Андреас долго молчал, уставясь в стекло, за которым виднелась взлетная полоса.

– Я думал об этом все эти годы, – сказал он наконец. – У меня с самого начала были некоторые подозрения. Именно поэтому я сам придумал план – план, который потом провалился к чертовой матери. Именно поэтому я не показал Фотису записку Стаматиса, поэтому в конце концов сам произвел обмен иконы на оружие. Я хотел знать, что задумал Фотис, но мы с ним убили двух единственных людей, которые могли что-то мне рассказать. Он – отца, я – сына. А через какое-то время я уже не был уверен, что хочу что-то знать. Потому что могло оказаться, что это он виноват в смерти моего брата и жителей деревни. И тогда бы мне пришлось решать, как быть дальше.

– А что насчет жителей деревни?

– Мюллер расстрелял их.

– Что, после того, как ты передал ему икону?

– На следующее утро после этого. Он забрал икону и отпустил меня. Той же ночью мы получили оружие. Это был хороший улов: пятьдесят винтовок, несколько пулеметов, ящики патронов. Фотис узнал об этом, когда все уже было сделано. Я сочинил историю о том, что кто-то видел Косту, выследил его, поэтому мне пришлось действовать очень быстро, чтобы спасти жителей моей деревни. Он разозлился – сильно разозлился, но сделал вид, что был рад, поздравил меня. Нам ведь еще предстояло вместе работать. На следующее утро Мюллер расстрелял двадцать человек. Ему удалось оттянуть расстрел на один день, но его люди настаивали на карательной операции. Такова была их система. Мне следовало ожидать этого. Наверное, он думал, что поступил благородно: расстрелял двадцать человек вместо сорока – пятидесяти.
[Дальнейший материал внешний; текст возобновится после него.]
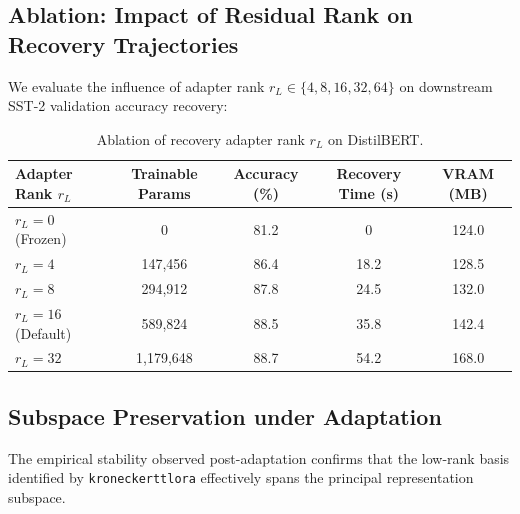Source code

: \subsection{Ablation: Impact of Residual Rank on Recovery Trajectories}
We evaluate the influence of adapter rank $r_L \in \{4, 8, 16, 32, 64\}$ on downstream SST-2 validation accuracy recovery:
\begin{table}[H]
\centering
\small
\begin{tabular}{lcccc}
\toprule
\textbf{Adapter Rank $r_L$} & \textbf{Trainable Params} & \textbf{Accuracy (\%)} & \textbf{Recovery Time (s)} & \textbf{VRAM (MB)} \\
\midrule
$r_L = 0$ (Frozen) & 0 & 81.2 & 0 & 124.0 \\
$r_L = 4$ & 147,456 & 86.4 & 18.2 & 128.5 \\
$r_L = 8$ & 294,912 & 87.8 & 24.5 & 132.0 \\
$r_L = 16$ (Default) & 589,824 & 88.5 & 35.8 & 142.4 \\
$r_L = 32$ & 1,179,648 & 88.7 & 54.2 & 168.0 \\
\bottomrule
\end{tabular}
\caption{Ablation of recovery adapter rank $r_L$ on DistilBERT.}
\label{tab:ablation_adapter_rank}
\end{table}

\subsection{Subspace Preservation under Adaptation}
The empirical stability observed post-adaptation confirms that the low-rank basis identified by \texttt{kroneckerttlora} effectively spans the principal representation subspace.
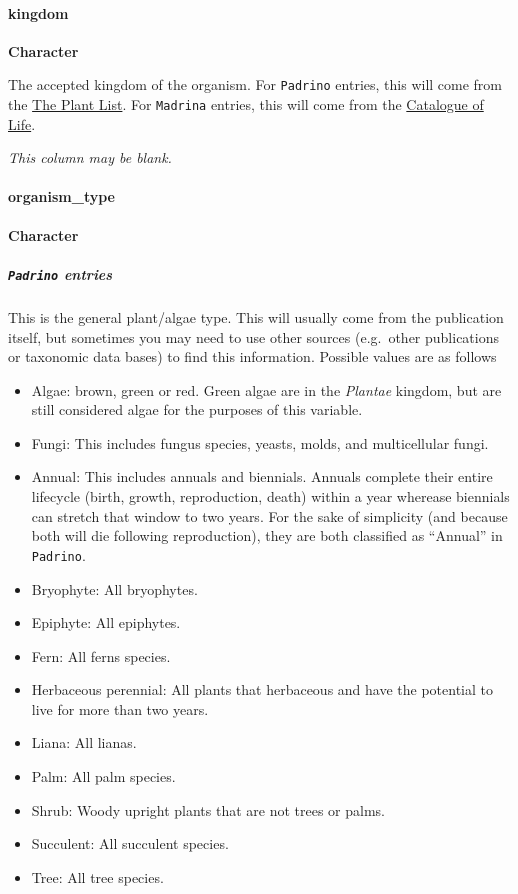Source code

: \documentclass[]{article}
\let\oldparagraph\paragraph
\renewcommand{\paragraph}[1]{\oldparagraph{#1}\mbox{}}
\let\oldsubparagraph\subparagraph
\renewcommand{\subparagraph}[1]{\oldsubparagraph{#1}\mbox{}}
\begin{document}
\paragraph{kingdom}\label{kingdom}

\textbf{Character}

The accepted kingdom of the organism. For \texttt{Padrino} entries, this
will come from the \href{http://www.theplantlist.org/}{The Plant List}.
For \texttt{Madrina} entries, this will come from the
\href{http://www.catalogueoflife.org/}{Catalogue of Life}.

\emph{This column may be blank.}

\paragraph{organism\_type}\label{organism_type}

\textbf{Character}

\subparagraph{\texorpdfstring{\texttt{Padrino}
entries}{Padrino entries}}\label{padrino-entries}

This is the general plant/algae type. This will usually come from the
publication itself, but sometimes you may need to use other sources
(e.g.~other publications or taxonomic data bases) to find this
information. Possible values are as follows

\begin{itemize}
\item
  Algae: brown, green or red. Green algae are in the \emph{Plantae}
  kingdom, but are still considered algae for the purposes of this
  variable.
\item
  Fungi: This includes fungus species, yeasts, molds, and multicellular
  fungi.
\item
  Annual: This includes annuals and biennials. Annuals complete their
  entire lifecycle (birth, growth, reproduction, death) within a year
  wherease biennials can stretch that window to two years. For the sake
  of simplicity (and because both will die following reproduction), they
  are both classified as ``Annual'' in \texttt{Padrino}.
\item
  Bryophyte: All bryophytes.
\item
  Epiphyte: All epiphytes.
\item
  Fern: All ferns species.
\item
  Herbaceous perennial: All plants that herbaceous and have the
  potential to live for more than two years.
\item
  Liana: All lianas.
\item
  Palm: All palm species.
\item
  Shrub: Woody upright plants that are not trees or palms.
\item
  Succulent: All succulent species.
\item
  Tree: All tree species.
\end{itemize}
\end{document}
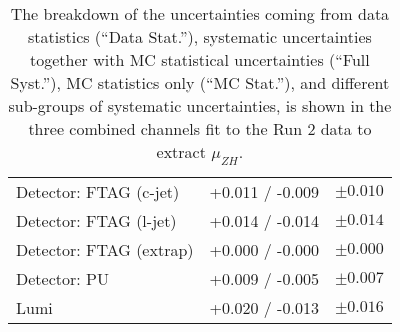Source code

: \begin{table}[h]
\begin{tabular}{|l|c|c|}
Detector: FTAG (c-jet)   & +0.011 / -0.009 & $ \pm 0.010 $ \\
Detector: FTAG (l-jet)   & +0.014 / -0.014 & $ \pm 0.014 $ \\
Detector: FTAG (extrap)  & +0.000 / -0.000 & $ \pm 0.000 $ \\
Detector: PU             & +0.009 / -0.005 & $ \pm 0.007 $ \\
Lumi                     & +0.020 / -0.013 & $ \pm 0.016 $ \\
\hline\hline
\end{tabular}
\caption{The breakdown of the uncertainties coming from data statistics (``Data Stat.''), systematic uncertainties together with MC statistical uncertainties (``Full Syst.''), MC statistics only (``MC Stat.''), and different sub-groups of systematic uncertainties, is shown in the three combined channels fit to the Run 2 data to extract $\mu_{ZH}$.}
 \label{tab:breakdown_012L_MVAZH}
\end{table}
Двое из них были моими родственниками. Одна – женщина, сейчас мне она кажется девочкой. Ее звали Гликерия. Ее родители хотели, чтобы я женился на ней. Ее расстреляли вместе с ее отцом. Другим родственником был Стефано – мой посыльный.

Мэтью вспомнил виденные им фотографии: тела расстрелянных людей, лежавшие в оливковой роще, – все мужское население деревни. Их построили и расстреляли. Между телами ходил немецкий офицер: он добивал раненых. Фотография была сделана на Крите, но это могло произойти в любом другом месте Греции. Смерть священника Микалиса растворилась в этих смертях, как капля воды в океане.

– Вот почему ты охотился за Мюллером все эти годы. Это не было связано с иконой.

– Это как раз было связано с иконой, но я искал не ее, если ты это имеешь в виду. Она приносит несчастье. Когда в то утро я услышал выстрелы, я уничтожил бы ее, если бы она оказалась под рукой. Лучше бы она сгорела.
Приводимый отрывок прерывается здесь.